Records from a data collection

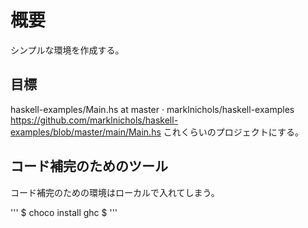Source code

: # 概要

シンプルな環境を作成する。

## 目標

haskell-examples/Main.hs at master · marklnichols/haskell-examples https://github.com/marklnichols/haskell-examples/blob/master/main/Main.hs
これくらいのプロジェクトにする。

## コード補完のためのツール

コード補完のための環境はローカルで入れてしまう。

'''
$ choco install ghc
$ 
'''
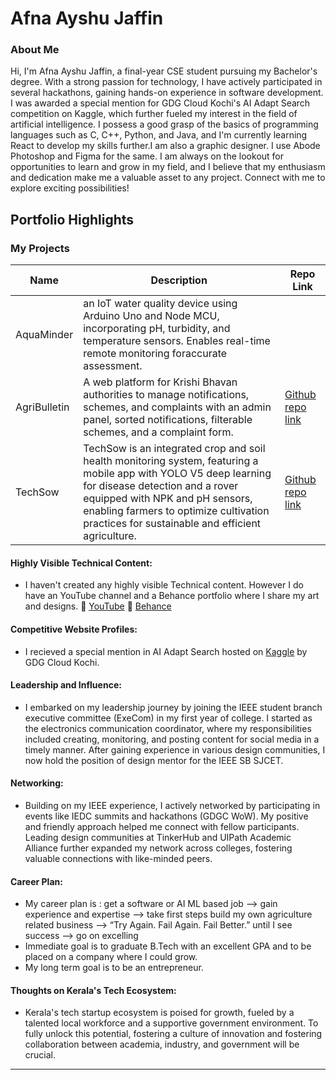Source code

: # Afna Ayshu Jaffin 

### About Me

Hi, I'm Afna Ayshu Jaffin, a final-year CSE student pursuing my Bachelor's degree. With a strong passion for technology, I have actively participated in several hackathons, gaining hands-on experience in software development. I was awarded a special mention for GDG Cloud Kochi's AI Adapt Search competition on Kaggle, which further fueled my interest in the field of artificial intelligence. I possess a good grasp of the basics of programming languages such as C, C++, Python, and Java, and I'm currently learning React to develop my skills further.I am also a graphic designer. I use Abode Photoshop and Figma for the same. I am always on the lookout for opportunities to learn and grow in my field, and I believe that my enthusiasm and dedication make me a valuable asset to any project. Connect with me to explore exciting possibilities!


## Portfolio Highlights

### My Projects

| Name                | Description                                                                              | Repo Link                                                      |
|---------------------|------------------------------------------------------------------------------------------|----------------------------------------------------------------|
| AquaMinder          | an IoT water quality device using Arduino Uno and Node MCU, incorporating pH, turbidity, and temperature sensors. Enables real-time remote monitoring foraccurate assessment.                                                                               
| AgriBulletin        | A web platform for Krishi Bhavan authorities to manage notifications, schemes, and  complaints with an admin panel, sorted notifications, filterable schemes, and a complaint form.  | [Github repo link](https://github.com/afnaayshu/AgriBulletin_MiniProject)     
| TechSow             | TechSow is an integrated crop and soil health monitoring system, featuring a mobile app with YOLO V5 deep learning for disease detection and a rover equipped with NPK and pH sensors, enabling farmers to optimize cultivation practices for sustainable and efficient agriculture. | [Github repo link](https://github.com/afnaayshu/TechSow-App)



#### Highly Visible Technical Content:

- I haven't created any highly visible Technical content. However I do have an YouTube channel and a Behance portfolio where I share my art and designs.
🔗 [YouTube](https://www.youtube.com/channel/UCDCp06j7CslLj2bYErsLkvQ)
🔗 [Behance](https://www.behance.net/18c600c4)

#### Competitive Website Profiles:

- I recieved a special mention in AI Adapt Search hosted on [Kaggle](https://www.kaggle.com/competitions/ai-adapt-search-1st-edition) by GDG Cloud Kochi. 

#### Leadership and Influence:

- I embarked on my leadership journey by joining the IEEE student branch executive committee (ExeCom) in my first year of college. I started as the electronics communication coordinator, where my responsibilities included creating, monitoring, and posting content for social media in a timely manner. After gaining experience in various design communities, I now hold the position of design mentor for the IEEE SB SJCET.

#### Networking:

- Building on my IEEE experience, I actively networked by participating in events like IEDC summits and hackathons (GDGC WoW). My positive and friendly approach helped me connect with fellow participants. Leading design communities at TinkerHub and UIPath Academic Alliance further expanded my network across colleges, fostering valuable connections with like-minded peers.
  
#### Career Plan:

- My career plan is : get a software or AI ML based job --> gain experience and expertise --> take first steps build my own agriculture related business -->  ​“Try Again. Fail Again. Fail Better.” until I see success --> go on excelling
- Immediate goal is to graduate B.Tech with an excellent GPA and to be placed on a company where I could grow.
- My long term goal is to be an entrepreneur.

#### Thoughts on Kerala's Tech Ecosystem:

- Kerala's tech startup ecosystem is poised for growth, fueled by a talented local workforce and a supportive government environment. To fully unlock this potential, fostering a culture of innovation and fostering collaboration between academia, industry, and government will be crucial.


---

**Activity**
The answer must be all the lines above that hold the word "IEEE".

**Answer for the task**
- I embarked on my leadership journey by joining the IEEE student branch executive committee (ExeCom) in my first year of college. I started as the electronics communication coordinator, where my responsibilities included creating, monitoring, and posting content for social media in a timely manner. After gaining experience in various design communities, I now hold the position of design mentor for the IEEE SB SJCET.
- Building on my IEEE experience, I actively networked by participating in events like IEDC summits and hackathons (GDGC WoW). My positive and friendly approach helped me connect with fellow participants. Leading design communities at TinkerHub and UIPath Academic Alliance further expanded my network across colleges, fostering valuable connections with like-minded peers.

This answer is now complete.